* **Task instructions**
Where a picture appears, leave it out, and transcribe all the lines below exactly.

* **Data in this exercise**
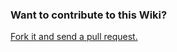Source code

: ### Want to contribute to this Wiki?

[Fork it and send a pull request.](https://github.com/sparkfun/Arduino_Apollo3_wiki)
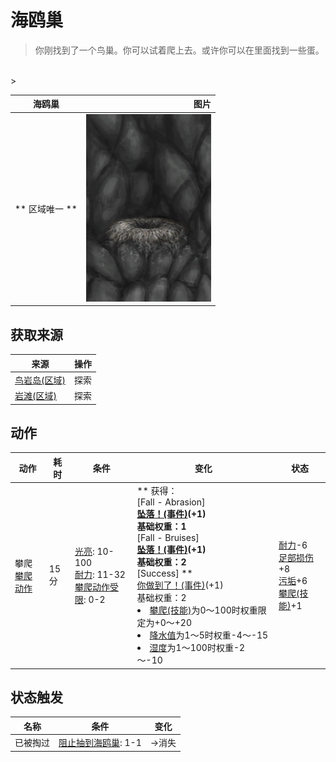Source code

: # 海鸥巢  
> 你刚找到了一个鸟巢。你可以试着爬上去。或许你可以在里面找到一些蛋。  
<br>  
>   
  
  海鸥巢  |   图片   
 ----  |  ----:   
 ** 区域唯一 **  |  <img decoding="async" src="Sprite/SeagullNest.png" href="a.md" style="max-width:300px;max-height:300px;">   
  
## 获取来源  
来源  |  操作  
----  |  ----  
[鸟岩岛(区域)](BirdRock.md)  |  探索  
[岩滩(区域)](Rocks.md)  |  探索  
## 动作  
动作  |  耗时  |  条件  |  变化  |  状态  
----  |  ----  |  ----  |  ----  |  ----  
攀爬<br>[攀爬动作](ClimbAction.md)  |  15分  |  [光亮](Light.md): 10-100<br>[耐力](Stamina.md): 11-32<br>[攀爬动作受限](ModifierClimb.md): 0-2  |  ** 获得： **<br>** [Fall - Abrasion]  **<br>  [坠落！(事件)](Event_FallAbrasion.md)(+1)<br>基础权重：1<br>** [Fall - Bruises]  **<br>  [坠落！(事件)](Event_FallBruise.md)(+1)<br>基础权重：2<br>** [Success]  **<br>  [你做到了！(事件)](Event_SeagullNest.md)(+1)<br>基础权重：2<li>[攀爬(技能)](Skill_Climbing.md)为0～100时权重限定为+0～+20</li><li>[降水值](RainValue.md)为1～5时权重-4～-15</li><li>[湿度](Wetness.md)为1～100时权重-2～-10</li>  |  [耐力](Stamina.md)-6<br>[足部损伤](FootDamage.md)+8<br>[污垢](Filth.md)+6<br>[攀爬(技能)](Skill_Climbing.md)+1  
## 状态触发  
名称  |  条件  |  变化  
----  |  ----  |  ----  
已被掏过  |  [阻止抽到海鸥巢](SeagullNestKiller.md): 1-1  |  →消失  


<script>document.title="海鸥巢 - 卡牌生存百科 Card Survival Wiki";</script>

* **Reply to the exercise**
Source code

: ### Want to contribute to this Wiki?

[Fork it and send a pull request.](https://github.com/sparkfun/Arduino_Apollo3_wiki)
Source code

: # 海鸥巢  
> 你刚找到了一个鸟巢。你可以试着爬上去。或许你可以在里面找到一些蛋。  
<br>  
>   
  
  海鸥巢  |   图片   
 ----  |  ----:   
 ** 区域唯一 **  |  <img decoding="async" src="Sprite/SeagullNest.png" href="a.md" style="max-width:300px;max-height:300px;">   
  
## 获取来源  
来源  |  操作  
----  |  ----  
[鸟岩岛(区域)](BirdRock.md)  |  探索  
[岩滩(区域)](Rocks.md)  |  探索  
## 动作  
动作  |  耗时  |  条件  |  变化  |  状态  
----  |  ----  |  ----  |  ----  |  ----  
攀爬<br>[攀爬动作](ClimbAction.md)  |  15分  |  [光亮](Light.md): 10-100<br>[耐力](Stamina.md): 11-32<br>[攀爬动作受限](ModifierClimb.md): 0-2  |  ** 获得： **<br>** [Fall - Abrasion]  **<br>  [坠落！(事件)](Event_FallAbrasion.md)(+1)<br>基础权重：1<br>** [Fall - Bruises]  **<br>  [坠落！(事件)](Event_FallBruise.md)(+1)<br>基础权重：2<br>** [Success]  **<br>  [你做到了！(事件)](Event_SeagullNest.md)(+1)<br>基础权重：2<li>[攀爬(技能)](Skill_Climbing.md)为0～100时权重限定为+0～+20</li><li>[降水值](RainValue.md)为1～5时权重-4～-15</li><li>[湿度](Wetness.md)为1～100时权重-2～-10</li>  |  [耐力](Stamina.md)-6<br>[足部损伤](FootDamage.md)+8<br>[污垢](Filth.md)+6<br>[攀爬(技能)](Skill_Climbing.md)+1  
## 状态触发  
名称  |  条件  |  变化  
----  |  ----  |  ----  
已被掏过  |  [阻止抽到海鸥巢](SeagullNestKiller.md): 1-1  |  →消失  


<script>document.title="海鸥巢 - 卡牌生存百科 Card Survival Wiki";</script>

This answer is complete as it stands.